The choreography of the strike, which involved four drones, was intricate. Two Predators pointed lasers at Awlaki’s vehicle, and a third circled to make sure that no civilians wandered into the cross hairs. Reaper drones, which are larger than Predators and can carry more missiles, have become the main shooters in most strikes.

On Sept. 30, Awlaki was killed in a missile strike carried out by the CIA under Title 50 authorities — which govern covert intelligence operations — even though officials said it was initially unclear whether an agency or JSOC drone had delivered the fatal blow. A second U.S. citizen, an al-Qaeda propagandist who had lived in North Carolina, was among those killed.
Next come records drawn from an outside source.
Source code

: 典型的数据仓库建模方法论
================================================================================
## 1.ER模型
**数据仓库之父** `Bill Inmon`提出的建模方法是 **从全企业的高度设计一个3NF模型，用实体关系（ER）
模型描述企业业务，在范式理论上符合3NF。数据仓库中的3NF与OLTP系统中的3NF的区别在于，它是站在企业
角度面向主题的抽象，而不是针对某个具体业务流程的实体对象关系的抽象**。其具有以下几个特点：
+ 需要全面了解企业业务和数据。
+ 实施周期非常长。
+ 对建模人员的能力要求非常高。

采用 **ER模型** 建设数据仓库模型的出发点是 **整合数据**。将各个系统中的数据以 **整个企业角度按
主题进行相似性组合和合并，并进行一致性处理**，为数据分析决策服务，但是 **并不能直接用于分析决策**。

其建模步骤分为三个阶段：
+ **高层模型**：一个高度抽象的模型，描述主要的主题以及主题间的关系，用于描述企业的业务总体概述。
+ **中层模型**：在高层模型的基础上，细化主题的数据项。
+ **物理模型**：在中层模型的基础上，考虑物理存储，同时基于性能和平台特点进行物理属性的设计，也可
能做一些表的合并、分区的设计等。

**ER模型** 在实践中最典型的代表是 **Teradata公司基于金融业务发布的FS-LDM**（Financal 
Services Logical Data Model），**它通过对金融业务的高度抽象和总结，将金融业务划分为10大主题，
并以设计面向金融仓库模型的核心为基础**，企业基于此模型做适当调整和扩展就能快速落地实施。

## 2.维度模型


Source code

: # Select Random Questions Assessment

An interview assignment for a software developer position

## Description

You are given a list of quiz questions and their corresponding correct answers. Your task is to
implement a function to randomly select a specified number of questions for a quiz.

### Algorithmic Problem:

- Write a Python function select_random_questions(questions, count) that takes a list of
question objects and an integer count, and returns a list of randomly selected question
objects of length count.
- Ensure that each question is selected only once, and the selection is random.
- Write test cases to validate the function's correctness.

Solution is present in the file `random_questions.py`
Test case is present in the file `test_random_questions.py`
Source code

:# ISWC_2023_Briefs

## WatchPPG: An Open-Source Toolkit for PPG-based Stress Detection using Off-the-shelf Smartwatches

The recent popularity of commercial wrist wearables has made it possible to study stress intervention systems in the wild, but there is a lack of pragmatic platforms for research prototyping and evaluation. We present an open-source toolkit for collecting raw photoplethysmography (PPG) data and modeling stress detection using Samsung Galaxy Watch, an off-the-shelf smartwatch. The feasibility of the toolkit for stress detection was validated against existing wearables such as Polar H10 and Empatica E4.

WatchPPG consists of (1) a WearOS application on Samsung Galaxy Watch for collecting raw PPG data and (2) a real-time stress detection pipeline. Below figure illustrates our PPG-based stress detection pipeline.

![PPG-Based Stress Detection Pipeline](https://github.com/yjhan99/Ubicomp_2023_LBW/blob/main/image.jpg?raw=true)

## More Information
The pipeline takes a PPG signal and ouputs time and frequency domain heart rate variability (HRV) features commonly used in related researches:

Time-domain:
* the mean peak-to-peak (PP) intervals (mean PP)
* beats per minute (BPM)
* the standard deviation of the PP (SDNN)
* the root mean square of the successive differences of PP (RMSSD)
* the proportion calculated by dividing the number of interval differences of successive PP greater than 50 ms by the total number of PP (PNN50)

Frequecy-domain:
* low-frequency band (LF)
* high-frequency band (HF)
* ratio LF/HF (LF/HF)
The execution was nearly flawless, officials said. Nevertheless, when a similar strike was conducted just two weeks later, the entire protocol had changed. The second attack, which killed Awlaki’s 16-year-old son, was carried out by JSOC under Title 10 authorities that apply to the use of military force.

When pressed on why the CIA had not pulled the trigger, U.S. officials said it was because the main target of the Oct. 14 attack, an Egyptian named Ibrahim al-Banna, was not on the agency’s kill list. The Awlaki teenager, a U.S. citizen with no history of involvement with al-Qaeda, was an unintended casualty.

In interviews, senior U.S. officials acknowledged that the two kill lists don’t match, but offered conflicting explanations as to why.

Three senior U.S. officials said the lists vary because of the divergent legal authorities. JSOC’s list is longer, the officials said, because the post-Sept. 11, 2001, Authorization for Use of Military Force, as well as a separate executive order, gave JSOC latitude to hunt broadly defined groups of al-Qaeda fighters, even outside conventional war zones. The CIA’s lethal-action authorities, based in a presidential “finding” that has been modified since Sept. 11, were described as more narrow.

But others directly involved in the drone campaign offered a simpler explanation: Because the CIA had only recently resumed armed drone flights over Yemen, the agency hadn’t had as much time as JSOC to compile its kill list. Over time, officials said, the agency would catch up.

The administration official who discussed the drone program declined to address the discrepancies in the kill lists, except to say: “We are aiming and striving for alignment. That is an ideal to be achieved.”

Divided oversight

Such disparities often elude Congress, where the structure of oversight committees has failed to keep pace with the way military and intelligence operations have converged.